## EXERCISE AIM
Extract the lines from the first one in the records below through the line containing "A good flowchart", keeping both ends and leaving out any pictures.

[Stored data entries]
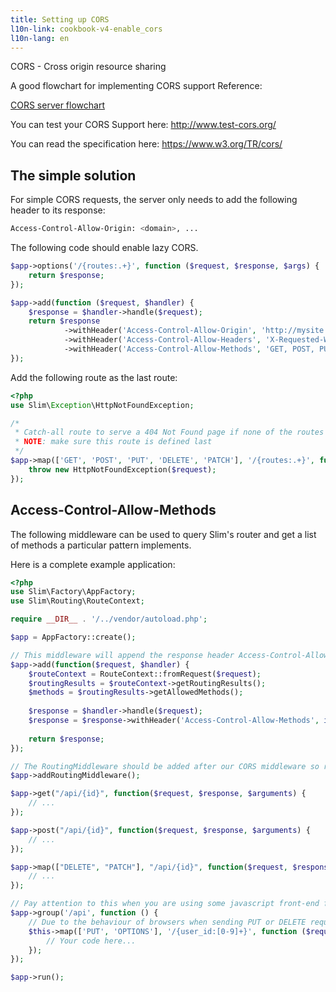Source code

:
 ```yaml
---
title: Setting up CORS
l10n-link: cookbook-v4-enable_cors
l10n-lang: en
---
```


CORS - Cross origin resource sharing

A good flowchart for implementing CORS support Reference:

[CORS server flowchart](http://www.html5rocks.com/static/images/cors_server_flowchart.png)

You can test your CORS Support here: http://www.test-cors.org/

You can read the specification here: https://www.w3.org/TR/cors/


## The simple solution

For simple CORS requests, the server only needs to add the following header to its response:

```bash
Access-Control-Allow-Origin: <domain>, ... 
```

The following code should enable lazy CORS.

```php
$app->options('/{routes:.+}', function ($request, $response, $args) {
    return $response;
});

$app->add(function ($request, $handler) {
    $response = $handler->handle($request);
    return $response
            ->withHeader('Access-Control-Allow-Origin', 'http://mysite')
            ->withHeader('Access-Control-Allow-Headers', 'X-Requested-With, Content-Type, Accept, Origin, Authorization')
            ->withHeader('Access-Control-Allow-Methods', 'GET, POST, PUT, DELETE, PATCH, OPTIONS');
});
```

Add the following route as the last route:

```php
<?php
use Slim\Exception\HttpNotFoundException;

/*
 * Catch-all route to serve a 404 Not Found page if none of the routes match
 * NOTE: make sure this route is defined last
 */
$app->map(['GET', 'POST', 'PUT', 'DELETE', 'PATCH'], '/{routes:.+}', function ($request, $response) {
    throw new HttpNotFoundException($request);
});
```


## Access-Control-Allow-Methods

The following middleware can be used to query Slim's router and get a list of methods a particular pattern implements.

Here is a complete example application:

```php
<?php
use Slim\Factory\AppFactory;
use Slim\Routing\RouteContext;

require __DIR__ . '/../vendor/autoload.php';

$app = AppFactory::create();

// This middleware will append the response header Access-Control-Allow-Methods with all allowed methods
$app->add(function($request, $handler) {
    $routeContext = RouteContext::fromRequest($request);
    $routingResults = $routeContext->getRoutingResults();
    $methods = $routingResults->getAllowedMethods();
    
    $response = $handler->handle($request);
    $response = $response->withHeader('Access-Control-Allow-Methods', implode(",", $methods));
    
    return $response;
});

// The RoutingMiddleware should be added after our CORS middleware so routing is performed first
$app->addRoutingMiddleware();

$app->get("/api/{id}", function($request, $response, $arguments) {
    // ...
});

$app->post("/api/{id}", function($request, $response, $arguments) {
    // ...
});

$app->map(["DELETE", "PATCH"], "/api/{id}", function($request, $response, $arguments) {
    // ...
});

// Pay attention to this when you are using some javascript front-end framework and you are using groups in slim php
$app->group('/api', function () {
    // Due to the behaviour of browsers when sending PUT or DELETE request, you must add the OPTIONS method. Read about preflight.
    $this->map(['PUT', 'OPTIONS'], '/{user_id:[0-9]+}', function ($request, $response, $arguments) {
        // Your code here...
    });
});

$app->run();
```
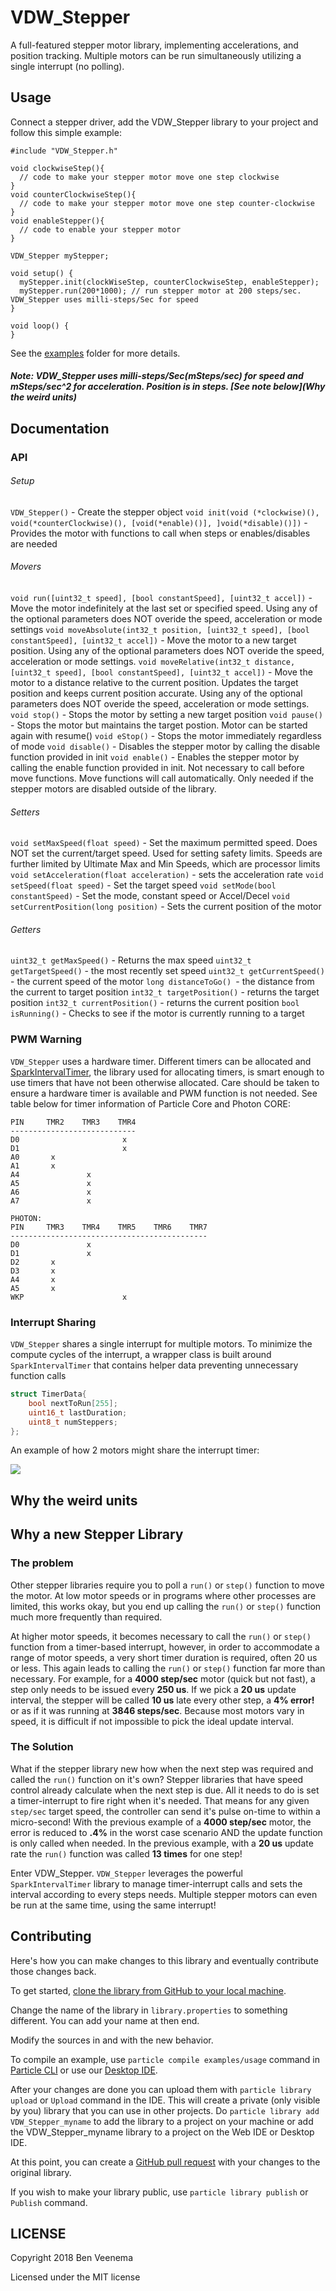 # VDW_Stepper

A full-featured stepper motor library, implementing accelerations, and position tracking.  Multiple motors can be run simultaneously utilizing a single interrupt (no polling).

## Usage

Connect a stepper driver, add the VDW_Stepper library to your project and follow this simple example:

```
#include "VDW_Stepper.h"

void clockwiseStep(){
  // code to make your stepper motor move one step clockwise
}
void counterClockwiseStep(){
  // code to make your stepper motor move one step counter-clockwise
}
void enableStepper(){
  // code to enable your stepper motor
}

VDW_Stepper myStepper;

void setup() {
  myStepper.init(clockWiseStep, counterClockwiseStep, enableStepper);
  myStepper.run(200*1000); // run stepper motor at 200 steps/sec. VDW_Stepper uses milli-steps/Sec for speed
}

void loop() {
}
```

See the [examples](examples) folder for more details.

##### Note: VDW_Stepper uses milli-steps/Sec(mSteps/sec) for speed and mSteps/sec^2 for acceleration. Position is in steps. [See note below](Why the weird units)

## Documentation

### API

###### Setup
`VDW_Stepper()` - Create the stepper object
`void init(void (*clockwise)(), void(*counterClockwise)(), [void(*enable)()], ]void(*disable)()])` - Provides the motor with functions to call when steps or enables/disables are needed

###### Movers
`void run([uint32_t speed], [bool constantSpeed], [uint32_t accel])` - Move the motor indefinitely at the last set or specified speed. Using any of the optional parameters does NOT overide the speed, acceleration or mode settings
`void moveAbsolute(int32_t position, [uint32_t speed], [bool constantSpeed], [uint32_t accel])` - Move the motor to a new target position. Using any of the optional parameters does NOT overide the speed, acceleration or mode settings.
`void moveRelative(int32_t distance, [uint32_t speed], [bool constantSpeed], [uint32_t accel])` - Move the motor to a distance relative to the current position. Updates the target position and keeps current position accurate. Using any of the optional parameters does NOT overide the speed, acceleration or mode settings.
`void stop()` - Stops the motor by setting a new target position
`void pause()` - Stops the motor but maintains the target postion. Motor can be started again with resume()
`void eStop()` - Stops the motor immediately regardless of mode
`void disable()` - Disables the stepper motor by calling the disable function provided in init
`void enable()` - Enables the stepper motor by calling the enable function provided in init. Not necessary to call before move functions. Move functions will call automatically. Only needed if the stepper motors are disabled outside of the library.

###### Setters
`void setMaxSpeed(float speed)` - Set the maximum permitted speed. Does NOT set the current/target speed. Used for setting safety limits. Speeds are further limited by Ultimate Max and Min Speeds, which are processor limits
`void setAcceleration(float acceleration)` - sets the acceleration rate
`void setSpeed(float speed)` - Set the target speed
`void setMode(bool constantSpeed)` - Set the mode, constant speed or Accel/Decel
`void setCurrentPosition(long position)` - Sets the current position of the motor

###### Getters
`uint32_t getMaxSpeed()` - Returns the max speed
`uint32_t getTargetSpeed()` - the most recently set speed
`uint32_t getCurrentSpeed()` - the current speed of the motor
`long distanceToGo() `- the distance from the current to target position
`int32_t targetPosition()` - returns the target position
`int32_t currentPosition()` - returns the current position
`bool isRunning()` - Checks to see if the motor is currently running to a target


### PWM Warning
`VDW_Stepper` uses a hardware timer. Different timers can be allocated and [SparkIntervalTimer](https://github.com/pkourany/SparkIntervalTimer), the library used for allocating timers, is smart enough to  use timers that have not been otherwise allocated. Care should be taken to ensure a hardware timer is available and PWM function is not needed. See table below for timer information of Particle Core and Photon
CORE:

```
PIN		TMR2	TMR3	TMR4
----------------------------
D0						 x
D1						 x
A0		 x
A1		 x
A4				 x
A5				 x
A6				 x
A7 				 x

PHOTON:
PIN		TMR3	TMR4	TMR5	TMR6	TMR7
--------------------------------------------
D0			  	 x
D1			  	 x
D2		 x
D3		 x
A4		 x
A5		 x
WKP					     x
```

### Interrupt Sharing

`VDW_Stepper` shares a single interrupt for multiple motors.  To minimize the compute cycles of the interrupt, a wrapper class is built around `SparkIntervalTimer` that contains helper data preventing unnecessary function calls

```cpp
struct TimerData{
	bool nextToRun[255];
	uint16_t lastDuration;
	uint8_t numSteppers;
};
```
An example of how 2 motors might share the interrupt timer:

![](ReadmeAssets/InterruptSharing.jpg)

## Why the weird units


## Why a new Stepper Library

### The problem

Other stepper libraries require you to poll a `run()` or `step()` function to move the motor.  At low motor speeds or in programs where other processes are limited, this works okay, but you end up calling the `run()` or `step()` function much more frequently than required.

At higher motor speeds, it becomes necessary to call the `run()` or `step()` function from a timer-based interrupt, however, in order to accommodate a range of motor speeds, a very short timer duration is required, often 20 us or less. This again leads to calling the `run()` or `step()` function far more than necessary. For example, for a **4000 step/sec** motor (quick but not fast), a step only needs to be issued every **250 us**. If we pick a **20 us** update interval, the stepper will be called **10 us** late every other step, a **4% error!** or as if it was running at **3846 steps/sec**. Because most motors vary in speed, it is difficult if not impossible to pick the ideal update interval.

### The Solution

What if the stepper library new how when the next step was required and called the `run()` function on it's own? Stepper libraries that have speed control already calculate when the next step is due. All it needs to do is set a timer-interrupt to fire right when it's needed.  That means for any given `step/sec` target speed, the controller can send it's pulse on-time to within a micro-second! With the previous example of a **4000 step/sec** motor, the error is reduced to **.4%** in the worst case scenario AND the update function is only called when needed.  In the previous example, with a **20 us** update rate the `run()` function was called **13 times** for one step!

Enter VDW_Stepper.  `VDW_Stepper` leverages the powerful `SparkIntervalTimer` library to manage timer-interrupt calls and sets the interval according to every steps needs.  Multiple stepper motors can even be run at the same time, using the same interrupt!

## Contributing

Here's how you can make changes to this library and eventually contribute those changes back.

To get started, [clone the library from GitHub to your local machine](https://help.github.com/articles/cloning-a-repository/).

Change the name of the library in `library.properties` to something different. You can add your name at then end.

Modify the sources in <src> and <examples> with the new behavior.

To compile an example, use `particle compile examples/usage` command in [Particle CLI](https://docs.particle.io/guide/tools-and-features/cli#update-your-device-remotely) or use our [Desktop IDE](https://docs.particle.io/guide/tools-and-features/dev/#compiling-code).

After your changes are done you can upload them with `particle library upload` or `Upload` command in the IDE. This will create a private (only visible by you) library that you can use in other projects. Do `particle library add VDW_Stepper_myname` to add the library to a project on your machine or add the VDW_Stepper_myname library to a project on the Web IDE or Desktop IDE.

At this point, you can create a [GitHub pull request](https://help.github.com/articles/about-pull-requests/) with your changes to the original library. 

If you wish to make your library public, use `particle library publish` or `Publish` command.

## LICENSE
Copyright 2018 Ben Veenema

Licensed under the MIT license
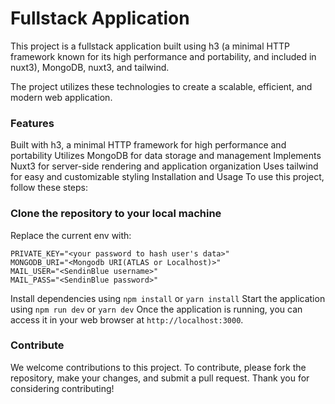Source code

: # Fullstack Application
This project is a fullstack application built using h3 (a minimal HTTP framework known for its high performance and portability, and included in nuxt3), MongoDB, nuxt3, and tailwind.

The project utilizes these technologies to create a scalable, efficient, and modern web application.

### Features
Built with h3, a minimal HTTP framework for high performance and portability
Utilizes MongoDB for data storage and management
Implements Nuxt3 for server-side rendering and application organization
Uses tailwind for easy and customizable styling
Installation and Usage
To use this project, follow these steps:

### Clone the repository to your local machine
Replace the current env with:
```
PRIVATE_KEY="<your password to hash user's data>"
MONGODB_URI="<Mongodb URI(ATLAS or Localhost)>"
MAIL_USER="<SendinBlue username>"
MAIL_PASS="<SendinBlue password>"
```
Install dependencies using `npm install` or `yarn install`
Start the application using `npm run dev` or `yarn dev`
Once the application is running, you can access it in your web browser at `http://localhost:3000`.

### Contribute
We welcome contributions to this project. To contribute, please fork the repository, make your changes, and submit a pull request. Thank you for considering contributing!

## THE ANSWER
Source code

:
 ```yaml
---
title: Setting up CORS
l10n-link: cookbook-v4-enable_cors
l10n-lang: en
---
```


CORS - Cross origin resource sharing

A good flowchart for implementing CORS support Reference:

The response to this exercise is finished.